Sullivan wrote on Monday that reports raising questions about the interviews had “xenophobic undertones”.

“There is nothing new or nefarious about the fact that Secretary Chao is a role model for immigrants from Asia,” Sullivan wrote.

The House committee is also seeking information about Chao’s disclosure of holdings in Vulcan Materials Group, a construction materials firm on whose board she previously sat.
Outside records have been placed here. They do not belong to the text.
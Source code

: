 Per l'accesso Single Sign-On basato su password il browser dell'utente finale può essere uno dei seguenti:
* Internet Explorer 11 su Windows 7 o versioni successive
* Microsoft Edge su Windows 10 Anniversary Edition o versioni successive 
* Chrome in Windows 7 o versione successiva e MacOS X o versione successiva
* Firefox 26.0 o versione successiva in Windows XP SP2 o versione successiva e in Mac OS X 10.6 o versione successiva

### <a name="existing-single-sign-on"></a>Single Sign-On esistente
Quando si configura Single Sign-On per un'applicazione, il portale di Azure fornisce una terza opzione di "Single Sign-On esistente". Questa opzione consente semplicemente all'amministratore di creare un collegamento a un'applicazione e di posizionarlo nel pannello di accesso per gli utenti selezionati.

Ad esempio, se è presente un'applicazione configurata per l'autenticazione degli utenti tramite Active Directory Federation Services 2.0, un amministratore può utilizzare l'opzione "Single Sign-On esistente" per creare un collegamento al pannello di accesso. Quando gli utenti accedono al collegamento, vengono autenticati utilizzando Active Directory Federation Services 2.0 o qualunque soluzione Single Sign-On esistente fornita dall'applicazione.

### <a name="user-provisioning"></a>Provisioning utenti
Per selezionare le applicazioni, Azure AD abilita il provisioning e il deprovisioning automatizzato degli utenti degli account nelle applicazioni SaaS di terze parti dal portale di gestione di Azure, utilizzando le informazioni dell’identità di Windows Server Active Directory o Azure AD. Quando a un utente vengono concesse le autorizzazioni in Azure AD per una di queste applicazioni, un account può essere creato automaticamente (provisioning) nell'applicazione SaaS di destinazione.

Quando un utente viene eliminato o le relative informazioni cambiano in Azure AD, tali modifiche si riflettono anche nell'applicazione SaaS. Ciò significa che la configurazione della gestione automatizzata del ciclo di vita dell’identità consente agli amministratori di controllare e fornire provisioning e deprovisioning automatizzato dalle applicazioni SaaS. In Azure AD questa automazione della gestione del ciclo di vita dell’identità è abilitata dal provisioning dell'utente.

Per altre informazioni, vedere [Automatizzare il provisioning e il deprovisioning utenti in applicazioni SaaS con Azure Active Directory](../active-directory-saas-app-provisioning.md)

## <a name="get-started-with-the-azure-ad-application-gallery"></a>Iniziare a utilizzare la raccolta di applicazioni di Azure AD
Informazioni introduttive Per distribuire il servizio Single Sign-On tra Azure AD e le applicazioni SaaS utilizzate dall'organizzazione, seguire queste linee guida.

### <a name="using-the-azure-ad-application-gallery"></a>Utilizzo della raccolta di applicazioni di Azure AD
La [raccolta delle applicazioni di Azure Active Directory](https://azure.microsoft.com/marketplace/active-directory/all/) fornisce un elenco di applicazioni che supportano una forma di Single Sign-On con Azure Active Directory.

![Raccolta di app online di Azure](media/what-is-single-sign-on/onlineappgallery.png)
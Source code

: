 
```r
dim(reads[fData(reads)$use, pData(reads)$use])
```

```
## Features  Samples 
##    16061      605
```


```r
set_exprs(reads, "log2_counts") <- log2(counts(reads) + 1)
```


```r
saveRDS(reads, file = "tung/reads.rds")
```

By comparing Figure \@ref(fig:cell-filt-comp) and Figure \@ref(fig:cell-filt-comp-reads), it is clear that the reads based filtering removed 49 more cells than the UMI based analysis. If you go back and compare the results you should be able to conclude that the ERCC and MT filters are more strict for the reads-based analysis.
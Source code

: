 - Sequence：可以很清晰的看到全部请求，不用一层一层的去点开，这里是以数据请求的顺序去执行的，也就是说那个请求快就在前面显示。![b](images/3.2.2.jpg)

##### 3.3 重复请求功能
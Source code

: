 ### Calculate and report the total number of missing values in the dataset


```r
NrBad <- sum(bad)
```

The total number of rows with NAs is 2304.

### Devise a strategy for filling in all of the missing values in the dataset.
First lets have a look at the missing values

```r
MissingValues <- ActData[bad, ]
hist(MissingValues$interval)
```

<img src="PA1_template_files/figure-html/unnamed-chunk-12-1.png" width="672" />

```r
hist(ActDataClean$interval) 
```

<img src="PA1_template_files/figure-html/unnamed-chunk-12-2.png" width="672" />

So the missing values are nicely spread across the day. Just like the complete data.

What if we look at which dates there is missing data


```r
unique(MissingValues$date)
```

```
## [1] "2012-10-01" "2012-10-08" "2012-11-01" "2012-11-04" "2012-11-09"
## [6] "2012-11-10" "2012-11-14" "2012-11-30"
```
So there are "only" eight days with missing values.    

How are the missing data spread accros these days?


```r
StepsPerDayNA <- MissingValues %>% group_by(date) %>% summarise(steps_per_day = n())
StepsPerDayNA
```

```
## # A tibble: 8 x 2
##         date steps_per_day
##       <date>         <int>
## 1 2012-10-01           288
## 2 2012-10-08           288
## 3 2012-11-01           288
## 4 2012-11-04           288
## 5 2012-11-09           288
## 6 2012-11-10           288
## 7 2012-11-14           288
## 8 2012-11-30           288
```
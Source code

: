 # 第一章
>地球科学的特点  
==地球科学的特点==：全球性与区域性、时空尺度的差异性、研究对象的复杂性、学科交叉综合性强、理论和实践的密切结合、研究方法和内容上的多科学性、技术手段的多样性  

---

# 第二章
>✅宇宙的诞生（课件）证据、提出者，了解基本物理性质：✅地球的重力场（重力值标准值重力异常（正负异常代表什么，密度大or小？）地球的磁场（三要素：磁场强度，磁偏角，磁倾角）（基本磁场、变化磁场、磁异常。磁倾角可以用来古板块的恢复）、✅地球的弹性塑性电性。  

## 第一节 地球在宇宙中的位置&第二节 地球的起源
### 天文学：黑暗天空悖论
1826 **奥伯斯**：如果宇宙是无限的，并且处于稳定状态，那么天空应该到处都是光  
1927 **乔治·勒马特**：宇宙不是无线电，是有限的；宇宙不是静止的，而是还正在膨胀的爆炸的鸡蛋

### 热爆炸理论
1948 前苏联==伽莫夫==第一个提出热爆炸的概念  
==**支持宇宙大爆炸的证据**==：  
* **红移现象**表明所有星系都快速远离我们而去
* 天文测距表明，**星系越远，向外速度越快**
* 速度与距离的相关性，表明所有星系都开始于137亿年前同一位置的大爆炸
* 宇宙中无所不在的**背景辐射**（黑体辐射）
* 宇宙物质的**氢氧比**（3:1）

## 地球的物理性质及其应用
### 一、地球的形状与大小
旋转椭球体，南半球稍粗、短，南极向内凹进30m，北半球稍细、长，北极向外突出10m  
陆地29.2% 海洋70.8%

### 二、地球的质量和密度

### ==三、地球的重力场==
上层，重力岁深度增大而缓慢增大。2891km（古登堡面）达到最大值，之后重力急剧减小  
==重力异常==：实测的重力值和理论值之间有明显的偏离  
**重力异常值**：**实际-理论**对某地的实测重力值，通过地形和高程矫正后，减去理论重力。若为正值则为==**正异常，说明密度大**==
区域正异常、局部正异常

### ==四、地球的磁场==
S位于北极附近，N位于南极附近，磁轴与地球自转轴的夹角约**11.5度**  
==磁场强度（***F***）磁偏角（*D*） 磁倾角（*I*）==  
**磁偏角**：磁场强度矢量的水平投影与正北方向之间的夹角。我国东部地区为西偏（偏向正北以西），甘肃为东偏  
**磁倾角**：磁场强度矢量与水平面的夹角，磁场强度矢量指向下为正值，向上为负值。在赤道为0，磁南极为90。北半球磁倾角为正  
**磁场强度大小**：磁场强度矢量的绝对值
Chao sold the shares days after The Wall Street Journal reported in March that she continued to hold them.

Elaine Chao and her husband, US Senator Mitch McConnell, depart after voting in the midterm elections in Louisville, Kentucky, in November 2014. Photo: AFP

Sullivan wrote that government ethics officials considered the questions over the stock holdings “closed”. A Transportation Department ethics official “determined that these stock holdings never presented a conflict of interest”, Sullivan wrote.

Though he pushed back against the basis for the investigation, Sullivan wrote that the Transportation Department planned to respond to the request on a rolling basis.

Sullivan’s letter did not address questions the committee raised about a trip Chao planned to China in 2017 that The New York Times reported was cancelled because State Department officials were leery of her efforts to include family members in meetings.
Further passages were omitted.